-- DATA EXCERPTS follows --

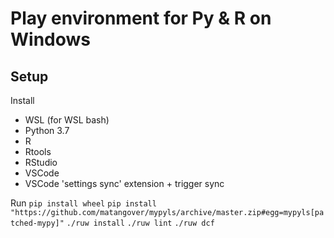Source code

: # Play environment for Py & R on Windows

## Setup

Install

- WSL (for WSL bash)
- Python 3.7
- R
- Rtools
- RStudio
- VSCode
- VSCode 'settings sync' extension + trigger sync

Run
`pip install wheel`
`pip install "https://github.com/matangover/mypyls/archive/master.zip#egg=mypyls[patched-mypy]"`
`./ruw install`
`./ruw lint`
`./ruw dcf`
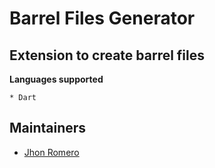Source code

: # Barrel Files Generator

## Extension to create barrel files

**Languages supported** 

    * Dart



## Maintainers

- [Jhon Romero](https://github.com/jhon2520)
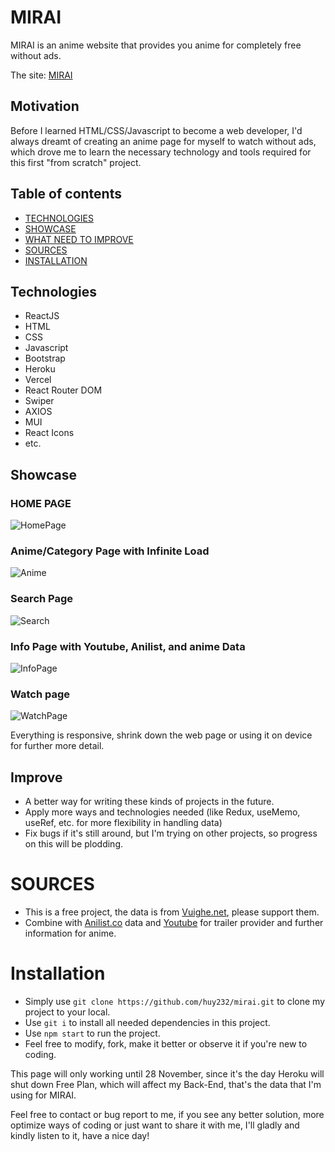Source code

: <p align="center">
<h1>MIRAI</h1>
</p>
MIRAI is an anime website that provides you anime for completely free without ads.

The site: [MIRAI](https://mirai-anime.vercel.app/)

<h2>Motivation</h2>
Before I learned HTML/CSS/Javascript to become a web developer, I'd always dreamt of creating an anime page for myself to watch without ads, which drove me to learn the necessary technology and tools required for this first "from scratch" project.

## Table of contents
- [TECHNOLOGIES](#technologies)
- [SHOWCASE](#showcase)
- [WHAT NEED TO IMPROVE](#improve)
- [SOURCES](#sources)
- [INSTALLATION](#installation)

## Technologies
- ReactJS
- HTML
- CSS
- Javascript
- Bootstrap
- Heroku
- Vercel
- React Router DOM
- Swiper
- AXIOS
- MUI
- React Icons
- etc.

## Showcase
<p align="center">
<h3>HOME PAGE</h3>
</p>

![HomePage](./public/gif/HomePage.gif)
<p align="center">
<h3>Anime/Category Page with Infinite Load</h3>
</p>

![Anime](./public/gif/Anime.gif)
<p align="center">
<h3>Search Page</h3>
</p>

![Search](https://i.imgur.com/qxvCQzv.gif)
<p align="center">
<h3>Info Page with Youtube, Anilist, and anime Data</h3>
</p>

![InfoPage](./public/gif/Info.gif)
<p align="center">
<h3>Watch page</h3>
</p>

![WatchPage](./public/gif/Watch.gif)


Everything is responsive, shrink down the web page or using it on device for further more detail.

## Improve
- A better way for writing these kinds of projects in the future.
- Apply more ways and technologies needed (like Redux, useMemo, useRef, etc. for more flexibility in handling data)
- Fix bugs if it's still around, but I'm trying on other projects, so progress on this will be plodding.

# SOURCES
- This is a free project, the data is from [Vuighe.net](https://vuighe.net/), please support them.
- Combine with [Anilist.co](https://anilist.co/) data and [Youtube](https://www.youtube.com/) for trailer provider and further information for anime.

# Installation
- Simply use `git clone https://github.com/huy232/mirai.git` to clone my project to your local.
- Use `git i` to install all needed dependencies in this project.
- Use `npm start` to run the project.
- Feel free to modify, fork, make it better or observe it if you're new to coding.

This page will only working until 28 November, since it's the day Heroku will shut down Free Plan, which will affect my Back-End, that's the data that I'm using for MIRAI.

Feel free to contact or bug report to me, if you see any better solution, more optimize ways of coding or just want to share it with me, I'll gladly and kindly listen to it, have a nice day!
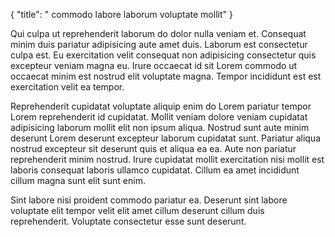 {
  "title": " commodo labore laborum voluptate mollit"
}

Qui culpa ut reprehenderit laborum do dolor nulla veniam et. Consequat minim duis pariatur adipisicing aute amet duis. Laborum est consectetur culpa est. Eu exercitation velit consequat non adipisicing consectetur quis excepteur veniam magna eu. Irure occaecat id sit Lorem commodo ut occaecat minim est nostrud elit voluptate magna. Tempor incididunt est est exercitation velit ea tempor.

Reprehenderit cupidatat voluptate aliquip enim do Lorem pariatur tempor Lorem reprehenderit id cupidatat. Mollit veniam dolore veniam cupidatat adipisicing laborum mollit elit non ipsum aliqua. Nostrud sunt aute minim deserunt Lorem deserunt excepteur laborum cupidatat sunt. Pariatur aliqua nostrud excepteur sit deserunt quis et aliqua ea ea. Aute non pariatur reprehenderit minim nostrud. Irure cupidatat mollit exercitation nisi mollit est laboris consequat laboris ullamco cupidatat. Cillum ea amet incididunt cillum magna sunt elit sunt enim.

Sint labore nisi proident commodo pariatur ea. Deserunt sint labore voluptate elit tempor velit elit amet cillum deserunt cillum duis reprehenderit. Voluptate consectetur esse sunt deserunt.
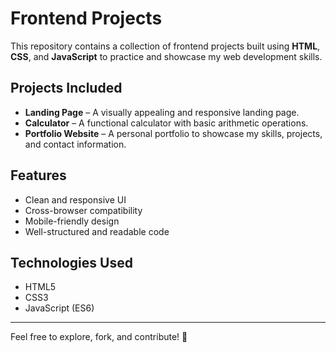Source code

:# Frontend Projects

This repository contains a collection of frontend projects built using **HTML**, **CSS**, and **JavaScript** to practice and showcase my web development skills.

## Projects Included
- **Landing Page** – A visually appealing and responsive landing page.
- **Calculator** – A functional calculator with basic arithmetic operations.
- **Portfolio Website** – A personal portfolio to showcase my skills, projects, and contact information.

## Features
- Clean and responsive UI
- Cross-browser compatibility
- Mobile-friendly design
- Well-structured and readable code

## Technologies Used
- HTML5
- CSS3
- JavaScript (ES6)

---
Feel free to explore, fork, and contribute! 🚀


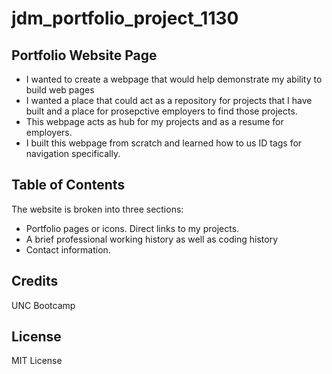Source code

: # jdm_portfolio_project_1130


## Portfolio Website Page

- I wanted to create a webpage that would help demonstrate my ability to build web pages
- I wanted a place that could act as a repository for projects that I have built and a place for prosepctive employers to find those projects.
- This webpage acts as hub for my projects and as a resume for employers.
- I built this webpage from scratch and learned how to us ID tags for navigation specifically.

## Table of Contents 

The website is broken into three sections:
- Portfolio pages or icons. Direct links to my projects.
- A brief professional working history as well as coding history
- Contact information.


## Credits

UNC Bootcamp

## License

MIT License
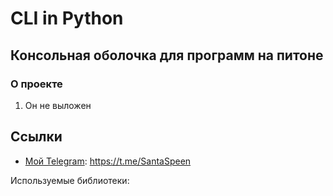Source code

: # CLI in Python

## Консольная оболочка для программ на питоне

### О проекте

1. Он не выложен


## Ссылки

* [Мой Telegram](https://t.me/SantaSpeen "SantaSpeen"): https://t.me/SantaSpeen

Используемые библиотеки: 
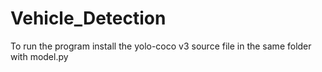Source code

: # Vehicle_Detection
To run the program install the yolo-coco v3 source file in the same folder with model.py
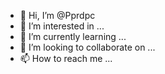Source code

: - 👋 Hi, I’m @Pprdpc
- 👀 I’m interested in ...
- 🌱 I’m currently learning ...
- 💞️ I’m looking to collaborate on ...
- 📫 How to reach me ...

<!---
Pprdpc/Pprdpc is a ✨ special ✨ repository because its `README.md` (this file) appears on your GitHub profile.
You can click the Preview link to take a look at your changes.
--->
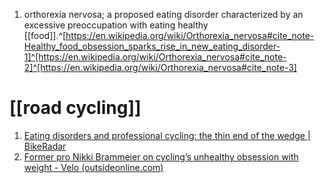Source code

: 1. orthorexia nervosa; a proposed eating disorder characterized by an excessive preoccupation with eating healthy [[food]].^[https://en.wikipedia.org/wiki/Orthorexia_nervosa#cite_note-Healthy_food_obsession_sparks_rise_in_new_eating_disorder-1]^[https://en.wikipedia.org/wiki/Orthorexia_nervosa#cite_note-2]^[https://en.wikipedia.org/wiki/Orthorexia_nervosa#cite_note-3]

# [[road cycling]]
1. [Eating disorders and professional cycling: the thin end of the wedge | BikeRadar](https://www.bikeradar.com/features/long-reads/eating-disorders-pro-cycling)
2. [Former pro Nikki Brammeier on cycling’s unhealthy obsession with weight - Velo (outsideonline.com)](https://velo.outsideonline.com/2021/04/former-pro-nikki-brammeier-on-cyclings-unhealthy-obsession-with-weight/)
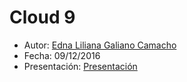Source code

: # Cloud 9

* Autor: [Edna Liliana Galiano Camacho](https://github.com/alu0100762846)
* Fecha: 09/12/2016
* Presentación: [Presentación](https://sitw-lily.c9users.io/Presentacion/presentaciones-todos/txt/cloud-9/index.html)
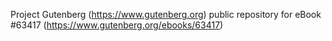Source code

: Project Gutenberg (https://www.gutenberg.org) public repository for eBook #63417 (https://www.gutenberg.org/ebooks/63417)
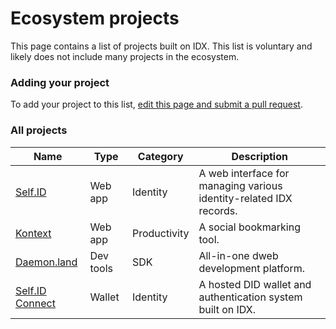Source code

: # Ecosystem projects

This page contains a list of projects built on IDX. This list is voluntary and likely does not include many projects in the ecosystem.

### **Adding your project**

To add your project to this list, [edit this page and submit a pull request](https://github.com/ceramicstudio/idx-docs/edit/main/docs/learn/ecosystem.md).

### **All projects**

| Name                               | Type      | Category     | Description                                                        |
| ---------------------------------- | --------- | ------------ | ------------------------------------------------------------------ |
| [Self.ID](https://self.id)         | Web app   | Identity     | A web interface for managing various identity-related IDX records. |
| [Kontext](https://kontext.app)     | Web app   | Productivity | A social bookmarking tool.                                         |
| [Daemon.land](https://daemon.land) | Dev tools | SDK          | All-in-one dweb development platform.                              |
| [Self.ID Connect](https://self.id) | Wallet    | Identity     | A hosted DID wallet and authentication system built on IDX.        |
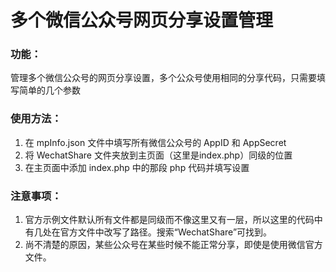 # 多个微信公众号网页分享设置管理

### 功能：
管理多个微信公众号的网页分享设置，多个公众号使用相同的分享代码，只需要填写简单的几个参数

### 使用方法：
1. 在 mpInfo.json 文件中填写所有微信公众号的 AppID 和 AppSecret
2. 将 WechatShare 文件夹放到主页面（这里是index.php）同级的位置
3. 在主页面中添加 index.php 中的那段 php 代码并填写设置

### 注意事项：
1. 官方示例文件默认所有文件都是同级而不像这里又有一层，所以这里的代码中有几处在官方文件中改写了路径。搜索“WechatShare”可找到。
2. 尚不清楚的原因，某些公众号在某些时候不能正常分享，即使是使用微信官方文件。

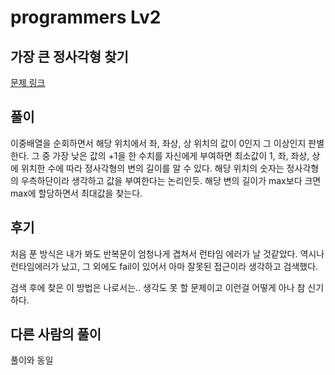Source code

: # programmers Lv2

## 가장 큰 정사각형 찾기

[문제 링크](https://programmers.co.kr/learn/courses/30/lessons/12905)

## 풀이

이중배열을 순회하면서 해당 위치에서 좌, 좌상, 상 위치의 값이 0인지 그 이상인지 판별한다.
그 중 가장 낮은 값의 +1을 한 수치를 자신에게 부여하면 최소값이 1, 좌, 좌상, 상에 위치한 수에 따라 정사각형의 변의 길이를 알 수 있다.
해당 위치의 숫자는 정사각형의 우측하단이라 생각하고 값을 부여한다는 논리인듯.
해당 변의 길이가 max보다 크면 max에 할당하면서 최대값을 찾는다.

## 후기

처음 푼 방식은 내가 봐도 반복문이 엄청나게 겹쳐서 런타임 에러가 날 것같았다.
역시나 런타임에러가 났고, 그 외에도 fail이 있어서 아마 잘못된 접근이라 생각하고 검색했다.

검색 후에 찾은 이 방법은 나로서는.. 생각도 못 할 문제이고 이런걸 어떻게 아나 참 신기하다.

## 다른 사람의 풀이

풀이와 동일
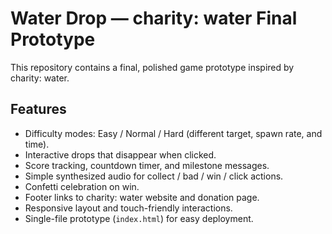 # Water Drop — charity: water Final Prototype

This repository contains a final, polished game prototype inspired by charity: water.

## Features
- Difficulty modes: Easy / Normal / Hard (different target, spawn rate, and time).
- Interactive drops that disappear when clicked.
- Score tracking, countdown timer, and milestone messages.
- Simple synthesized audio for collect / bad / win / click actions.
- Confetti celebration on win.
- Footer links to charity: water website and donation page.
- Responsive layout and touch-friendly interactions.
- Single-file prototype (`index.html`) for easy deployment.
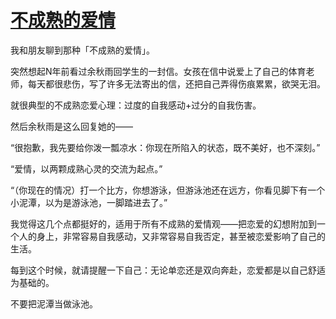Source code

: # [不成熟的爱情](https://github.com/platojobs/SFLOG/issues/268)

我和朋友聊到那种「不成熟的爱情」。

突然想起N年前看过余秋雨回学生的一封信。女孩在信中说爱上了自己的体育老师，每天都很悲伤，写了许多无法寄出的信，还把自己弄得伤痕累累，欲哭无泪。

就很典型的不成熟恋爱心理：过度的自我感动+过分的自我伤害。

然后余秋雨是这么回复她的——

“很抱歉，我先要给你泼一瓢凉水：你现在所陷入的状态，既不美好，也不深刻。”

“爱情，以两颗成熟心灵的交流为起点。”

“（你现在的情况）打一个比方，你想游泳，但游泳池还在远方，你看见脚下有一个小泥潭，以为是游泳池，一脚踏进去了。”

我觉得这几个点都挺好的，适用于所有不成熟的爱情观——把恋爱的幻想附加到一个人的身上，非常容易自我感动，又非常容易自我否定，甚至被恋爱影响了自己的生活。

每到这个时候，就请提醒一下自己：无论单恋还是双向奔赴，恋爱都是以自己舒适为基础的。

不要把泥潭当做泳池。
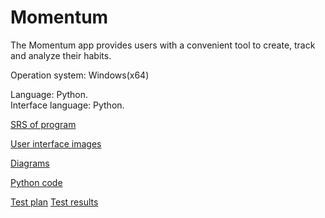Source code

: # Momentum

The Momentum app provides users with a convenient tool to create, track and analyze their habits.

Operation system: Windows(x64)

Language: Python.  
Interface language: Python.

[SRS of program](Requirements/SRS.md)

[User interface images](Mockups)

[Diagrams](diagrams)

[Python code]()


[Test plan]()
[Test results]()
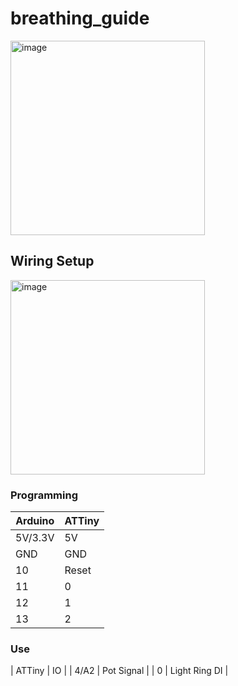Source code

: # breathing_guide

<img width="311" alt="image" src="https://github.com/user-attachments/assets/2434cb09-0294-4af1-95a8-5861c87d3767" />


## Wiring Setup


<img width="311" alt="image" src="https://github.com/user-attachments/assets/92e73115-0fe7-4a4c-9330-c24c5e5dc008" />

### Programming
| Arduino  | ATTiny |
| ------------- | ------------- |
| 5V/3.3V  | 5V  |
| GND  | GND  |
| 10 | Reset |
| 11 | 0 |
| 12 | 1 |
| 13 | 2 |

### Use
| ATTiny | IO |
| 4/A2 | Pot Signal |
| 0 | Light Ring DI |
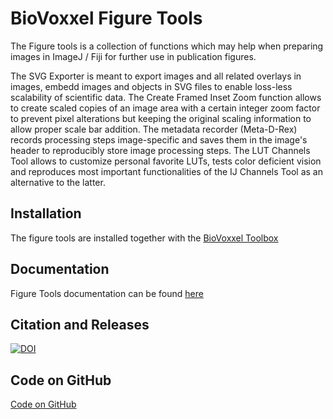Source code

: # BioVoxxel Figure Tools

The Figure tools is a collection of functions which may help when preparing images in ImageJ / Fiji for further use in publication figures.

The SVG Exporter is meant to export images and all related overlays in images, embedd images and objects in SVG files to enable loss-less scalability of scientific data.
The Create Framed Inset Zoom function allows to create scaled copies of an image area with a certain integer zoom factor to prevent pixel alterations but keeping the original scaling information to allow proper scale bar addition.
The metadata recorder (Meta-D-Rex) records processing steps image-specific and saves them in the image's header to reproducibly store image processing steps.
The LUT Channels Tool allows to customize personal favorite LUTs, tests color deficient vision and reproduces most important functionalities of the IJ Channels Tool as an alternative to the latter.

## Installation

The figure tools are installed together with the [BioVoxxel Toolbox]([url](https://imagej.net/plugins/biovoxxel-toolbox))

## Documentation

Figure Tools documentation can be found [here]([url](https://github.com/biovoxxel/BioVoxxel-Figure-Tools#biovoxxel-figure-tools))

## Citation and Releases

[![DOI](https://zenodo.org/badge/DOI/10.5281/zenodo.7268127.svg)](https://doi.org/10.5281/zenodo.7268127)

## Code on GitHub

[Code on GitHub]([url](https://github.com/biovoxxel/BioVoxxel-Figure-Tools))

-- DATA EXCERPTS concluded --

■ WHAT IS BEING ASKED ■
From the entries above, give again exactly the lines running from the line with "# [[road cycling]]" to the line with "1. [Eating disorders"; include both of those lines.

■ YOUR SOLUTION ■
# [[road cycling]]
1. [Eating disorders and professional cycling: the thin end of the wedge | BikeRadar](https://www.bikeradar.com/features/long-reads/eating-disorders-pro-cycling)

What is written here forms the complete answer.